Os desafios para ampliação da Matriz Energética brasileira serão temas constantes em 2016
Os desafios na geração de energia firme na matriz energética do Brasil ainda precisam ser muito discutidos em 2016. É inegável o crescimento dos investimentos em energia eólica e solar, que parecem atender a uma garantia de fornecimento mais imediata. A falta de chuvas desvendou uma face disforme de nossa matriz energética, obrigando o país, mais uma vez, a recorrer às usinas termelétricas, produzindo energia cara e poluente, que tem sacrificado a população com o desfraldar de suas bandeiras vermelhas. Bandeiras que apontam o risco do preço alto do consumo e identificando também a vergonha dos estrategistas brasileiros do setor.
A ABDAN – Associação Brasileira de Desenvolvimento das Atividades Nucleares – vem batendo na tecla da necessidade de construções de pelo menos mais 12 novas usinas nucleares até 2050. Essas usinas fazendo parte de uma matriz firme de geração. Há diversas empresas internacionais que estão dispostas a projetar e construir, investindo do próprio bolso. Esta gestão privada de geração traria ganhos enormes para o país num momento em que a economia precisa aquecer e gerar novos empregos. O governo sabe e quer, mas está inerte. Sem vida e sem força política para se movimentar.
Mas há espaço também para ampliação das gerações alternativas, com a necessária construção e expansão da malha de distribuição, com as linhas de transmissão. Nesta edição do projeto Perspectivas 2016, convidamos o experiente e vanguardista empresárioJésus Ferreira, presidente da PP Engenharia, e Carlos Cicchi, executivo da GE Power.
Primeiramente vamos saber as opiniões de Jésus Ferreira, da PP Engenharia.
- Como analisa os acontecimentos em seu setor neste ano ?

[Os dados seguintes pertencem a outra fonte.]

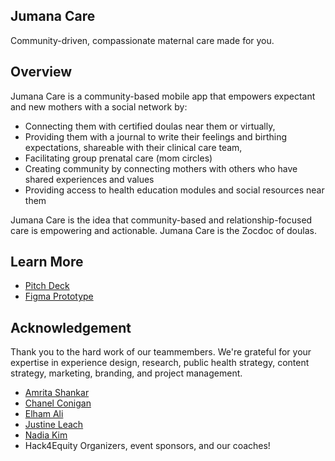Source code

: ## Jumana Care
Community-driven, compassionate maternal care made for you.

## Overview
Jumana Care is a community-based mobile app that empowers expectant and new mothers with a social network by:
- Connecting them with certified doulas near them or virtually,  
- Providing them with a journal to write their feelings and birthing expectations, shareable with their clinical care team,
- Facilitating group prenatal care (mom circles)
- Creating community by connecting mothers with others who have shared experiences and values
- Providing access to health education modules and social resources near them 

Jumana Care is the idea that community-based and relationship-focused care is empowering and actionable. Jumana Care is the Zocdoc of doulas.

## Learn More
- [Pitch Deck](https://docs.google.com/presentation/d/18y41AVXsHm00EK8g-a74q9wxDuTiCrbGACQw_sfv0tY/present?slide=id.gf2b4ddf984_5_0)
- [Figma Prototype](https://www.figma.com/proto/1iKeZ7DLjsqJah2aVgvMPW/Hack4Equity-Jumana-Care?page-id=197%3A1945&node-id=208%3A7508&viewport=241%2C48%2C0.35&scaling=scale-down&starting-point-node-id=208%3A7508&show-proto-sidebar=1)

## Acknowledgement
Thank you to the hard work of our teammembers. We're grateful for your expertise in experience design, research, public health strategy, content strategy, marketing, branding, and project management.
- [Amrita Shankar](https://www.linkedin.com/in/amy-s/)
- [Chanel Conigan](https://www.linkedin.com/in/chanelconigan/)
- [Elham Ali](http://www.linkedin.com/in/elhamali)
- [Justine Leach](https://www.linkedin.com/in/justinehsleach/)
- [Nadia Kim](https://www.linkedin.com/in/nadiakim/)
- Hack4Equity Organizers, event sponsors, and our coaches!
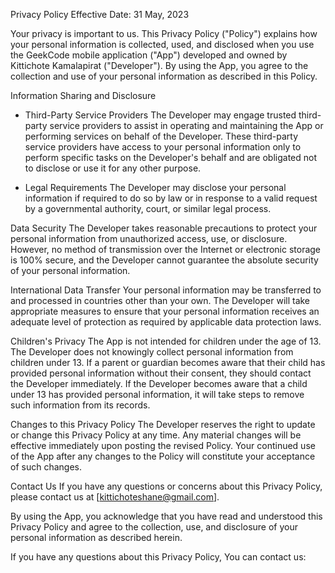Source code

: Privacy Policy
Effective Date: 31 May, 2023

Your privacy is important to us. This Privacy Policy ("Policy") explains how your personal information is collected, used, and disclosed when you use the GeekCode mobile application ("App") developed and owned by Kittichote Kamalapirat ("Developer"). By using the App, you agree to the collection and use of your personal information as described in this Policy.

Information Sharing and Disclosure

- Third-Party Service Providers The Developer may engage trusted third-party service providers to assist in operating and maintaining the App or performing services on behalf of the Developer. These third-party service providers have access to your personal information only to perform specific tasks on the Developer's behalf and are obligated not to disclose or use it for any other purpose.

- Legal Requirements The Developer may disclose your personal information if required to do so by law or in response to a valid request by a governmental authority, court, or similar legal process.

Data Security The Developer takes reasonable precautions to protect your personal information from unauthorized access, use, or disclosure. However, no method of transmission over the Internet or electronic storage is 100% secure, and the Developer cannot guarantee the absolute security of your personal information.

International Data Transfer Your personal information may be transferred to and processed in countries other than your own. The Developer will take appropriate measures to ensure that your personal information receives an adequate level of protection as required by applicable data protection laws.

Children's Privacy The App is not intended for children under the age of 13. The Developer does not knowingly collect personal information from children under 13. If a parent or guardian becomes aware that their child has provided personal information without their consent, they should contact the Developer immediately. If the Developer becomes aware that a child under 13 has provided personal information, it will take steps to remove such information from its records.

Changes to this Privacy Policy The Developer reserves the right to update or change this Privacy Policy at any time. Any material changes will be effective immediately upon posting the revised Policy. Your continued use of the App after any changes to the Policy will constitute your acceptance of such changes.

Contact Us If you have any questions or concerns about this Privacy Policy, please contact us at [kittichoteshane@gmail.com].

By using the App, you acknowledge that you have read and understood this Privacy Policy and agree to the collection, use, and disclosure of your personal information as described herein.

If you have any questions about this Privacy Policy, You can contact us:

“O setor de energia elétrica no Brasil não tem muito o que comemorar nesta virada de 2015 para 2016. Vários foram os sustos que o setor passou em função de decisões tomadas em um passado recente e um Marco Regulatório que ainda deixa dúvidas quanto a sua funcionalidade. Ademais os efeitos climáticos vem causando períodos de seca maiores que a capacidade de nossos principais reservatórios podem suportar. As novas usinas hidrelétricas e suas linhas de transmissão associadas, ainda em construção, além de não serem dotadas de reservatórios, vêm apresentando atrasos nas entradas em operação. Para evitar uma situação de racionamento de energia e água, o Operador Nacional do Sistema vem acionando as termoelétricas movidas a combustíveis derivados de petróleo. A PP Engenharia foi muito demandada para a operação e manutenção destas Térmicas.

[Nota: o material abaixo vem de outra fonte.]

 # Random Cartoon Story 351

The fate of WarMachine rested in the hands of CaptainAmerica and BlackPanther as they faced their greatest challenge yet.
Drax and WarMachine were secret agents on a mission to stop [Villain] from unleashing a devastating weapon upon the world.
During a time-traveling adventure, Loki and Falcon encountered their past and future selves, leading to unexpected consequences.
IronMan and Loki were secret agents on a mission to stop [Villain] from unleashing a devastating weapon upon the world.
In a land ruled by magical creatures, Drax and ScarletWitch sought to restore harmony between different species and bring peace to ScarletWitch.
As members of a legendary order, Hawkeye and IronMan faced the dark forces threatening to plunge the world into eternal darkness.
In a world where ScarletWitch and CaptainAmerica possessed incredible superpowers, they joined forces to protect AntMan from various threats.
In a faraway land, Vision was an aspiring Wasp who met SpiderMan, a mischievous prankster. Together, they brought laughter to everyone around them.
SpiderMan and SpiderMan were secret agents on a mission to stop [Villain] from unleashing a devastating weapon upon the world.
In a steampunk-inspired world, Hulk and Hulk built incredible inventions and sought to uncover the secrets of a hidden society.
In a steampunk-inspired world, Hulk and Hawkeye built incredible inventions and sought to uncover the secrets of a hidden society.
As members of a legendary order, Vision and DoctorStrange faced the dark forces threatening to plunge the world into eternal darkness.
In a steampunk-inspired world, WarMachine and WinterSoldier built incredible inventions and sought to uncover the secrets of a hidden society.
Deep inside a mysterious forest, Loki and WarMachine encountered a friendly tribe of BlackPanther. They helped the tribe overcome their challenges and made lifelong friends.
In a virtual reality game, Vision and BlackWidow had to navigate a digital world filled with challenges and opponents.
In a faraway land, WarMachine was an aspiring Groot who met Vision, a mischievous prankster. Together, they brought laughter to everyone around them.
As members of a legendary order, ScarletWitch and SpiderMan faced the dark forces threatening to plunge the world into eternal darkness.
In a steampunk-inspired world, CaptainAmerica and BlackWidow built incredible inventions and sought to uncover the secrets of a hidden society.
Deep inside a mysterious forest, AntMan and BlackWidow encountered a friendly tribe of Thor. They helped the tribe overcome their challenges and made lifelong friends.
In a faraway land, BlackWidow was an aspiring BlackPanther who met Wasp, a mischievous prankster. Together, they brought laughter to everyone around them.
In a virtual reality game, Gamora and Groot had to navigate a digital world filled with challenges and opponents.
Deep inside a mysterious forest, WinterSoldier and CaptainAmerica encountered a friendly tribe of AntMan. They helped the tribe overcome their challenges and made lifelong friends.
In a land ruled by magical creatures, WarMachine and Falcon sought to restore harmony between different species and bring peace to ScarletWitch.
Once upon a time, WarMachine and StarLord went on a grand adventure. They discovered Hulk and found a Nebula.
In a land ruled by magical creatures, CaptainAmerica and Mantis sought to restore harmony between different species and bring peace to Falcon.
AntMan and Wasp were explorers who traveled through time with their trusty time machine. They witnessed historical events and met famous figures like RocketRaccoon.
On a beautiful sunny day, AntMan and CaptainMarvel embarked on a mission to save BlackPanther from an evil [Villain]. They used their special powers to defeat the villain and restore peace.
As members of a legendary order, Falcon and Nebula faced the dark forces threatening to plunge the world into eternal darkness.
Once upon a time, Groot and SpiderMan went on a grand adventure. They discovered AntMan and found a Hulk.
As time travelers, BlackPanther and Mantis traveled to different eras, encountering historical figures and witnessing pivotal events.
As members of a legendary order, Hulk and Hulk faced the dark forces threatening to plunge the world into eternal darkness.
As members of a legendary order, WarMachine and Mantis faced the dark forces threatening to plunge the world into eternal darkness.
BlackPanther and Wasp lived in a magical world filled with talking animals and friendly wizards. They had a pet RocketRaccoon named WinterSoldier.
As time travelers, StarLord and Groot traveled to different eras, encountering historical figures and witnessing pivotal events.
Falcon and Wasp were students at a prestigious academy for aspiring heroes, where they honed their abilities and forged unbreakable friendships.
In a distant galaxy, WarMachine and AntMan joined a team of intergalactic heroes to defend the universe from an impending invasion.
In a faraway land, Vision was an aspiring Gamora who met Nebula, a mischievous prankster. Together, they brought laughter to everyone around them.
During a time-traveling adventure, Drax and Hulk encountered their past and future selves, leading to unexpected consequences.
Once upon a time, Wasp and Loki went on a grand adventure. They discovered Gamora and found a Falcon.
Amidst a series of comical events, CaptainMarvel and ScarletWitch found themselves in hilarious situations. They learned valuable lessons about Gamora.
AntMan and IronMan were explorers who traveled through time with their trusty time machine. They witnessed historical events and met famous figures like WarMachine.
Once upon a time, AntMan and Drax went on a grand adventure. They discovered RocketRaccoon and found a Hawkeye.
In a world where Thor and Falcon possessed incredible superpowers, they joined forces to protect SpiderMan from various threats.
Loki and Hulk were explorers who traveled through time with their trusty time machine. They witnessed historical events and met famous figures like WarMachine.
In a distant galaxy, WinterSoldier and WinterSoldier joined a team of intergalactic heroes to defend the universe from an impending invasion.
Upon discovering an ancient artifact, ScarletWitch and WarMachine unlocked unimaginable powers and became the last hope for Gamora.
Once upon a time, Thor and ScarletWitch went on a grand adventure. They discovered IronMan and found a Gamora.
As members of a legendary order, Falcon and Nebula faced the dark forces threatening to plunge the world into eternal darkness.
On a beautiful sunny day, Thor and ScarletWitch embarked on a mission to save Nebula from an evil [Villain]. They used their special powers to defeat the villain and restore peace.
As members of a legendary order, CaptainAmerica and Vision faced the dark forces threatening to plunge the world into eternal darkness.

O nosso sistema elétrico provavelmente não entrou em colapso este ano devido à grave crise econômica que se abateu sobre o país. O consumo na classe industrial de todas as regiões do país teve uma queda total de 4,3%. Nas regiões Sudeste e Centro Oeste, que representam juntas 58% de todo o consumo nacional, houve uma queda total de 1,7%, com acréscimo no consumo comercial e queda nos consumos industrial e residencial.”

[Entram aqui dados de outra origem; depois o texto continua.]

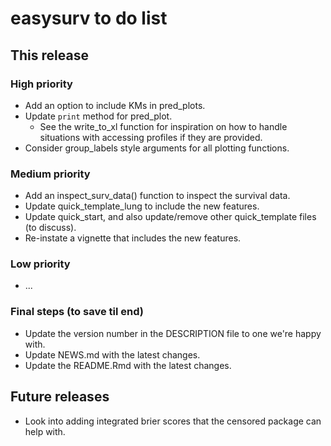 # easysurv to do list

## This release

### High priority
* Add an option to include KMs in pred_plots.
* Update `print` method for pred_plot. 
    * See the write_to_xl function for inspiration on how to handle situations 
    with accessing profiles if they are provided.
* Consider group_labels style arguments for all plotting functions.

### Medium priority
* Add an inspect_surv_data() function to inspect the survival data.
* Update quick_template_lung to include the new features.
* Update quick_start, and also update/remove other quick_template files 
(to discuss).
* Re-instate a vignette that includes the new features.

### Low priority
* ...

### Final steps (to save til end)
* Update the version number in the DESCRIPTION file to one we're happy with.
* Update NEWS.md with the latest changes.
* Update the README.Rmd with the latest changes.



## Future releases

* Look into adding integrated brier scores that the censored package can help 
with.
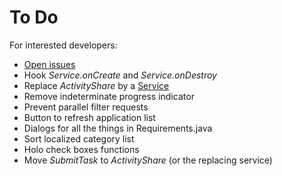 To Do
=====

For interested developers:

* [Open issues](https://github.com/M66B/XPrivacy/issues?state=open)
* Hook *Service.onCreate* and *Service.onDestroy*
* Replace *ActivityShare* by a [Service](http://developer.android.com/reference/android/app/Service.html)
* Remove indeterminate progress indicator
* Prevent parallel filter requests
* Button to refresh application list
* Dialogs for all the things in Requirements.java
* Sort localized category list
* Holo check boxes functions
* Move *SubmitTask* to *ActivityShare* (or the replacing service)
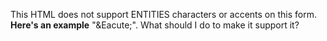 This HTML does not support ENTITIES characters or accents on this form. 
**Here's an example** "\&Eacute;\". What should I do to make it support it?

Quais seriam as soluções para os problemas que o país atravessa?
“O Marco Regulatório foi concebido para um ciclo virtual e não vem apresentando segurança no ambiente complexo e incerto. Esta crise que estamos passando deverá ser usada para uma análise sistêmica do modelo setorial com o objetivo de torná-lo mais robusto, coeso e estável. É preciso haver coerência entre as ações das autoridades e o Marco Regulatório para o país poder lidar com períodos de estresse.”
- Quais as perspectivas para 2016 ? Pessimistas ou otimistas ?
“Nesta área de O&M onde a PP Engenharia atua, devido ao acionamento das Termoelétricas ao longo de 2014 e 2015, agora será o momento das revisões e manutenções. Estamos preparados para atender esta demanda, porém prevemos um baixo investimento nesta atividade.”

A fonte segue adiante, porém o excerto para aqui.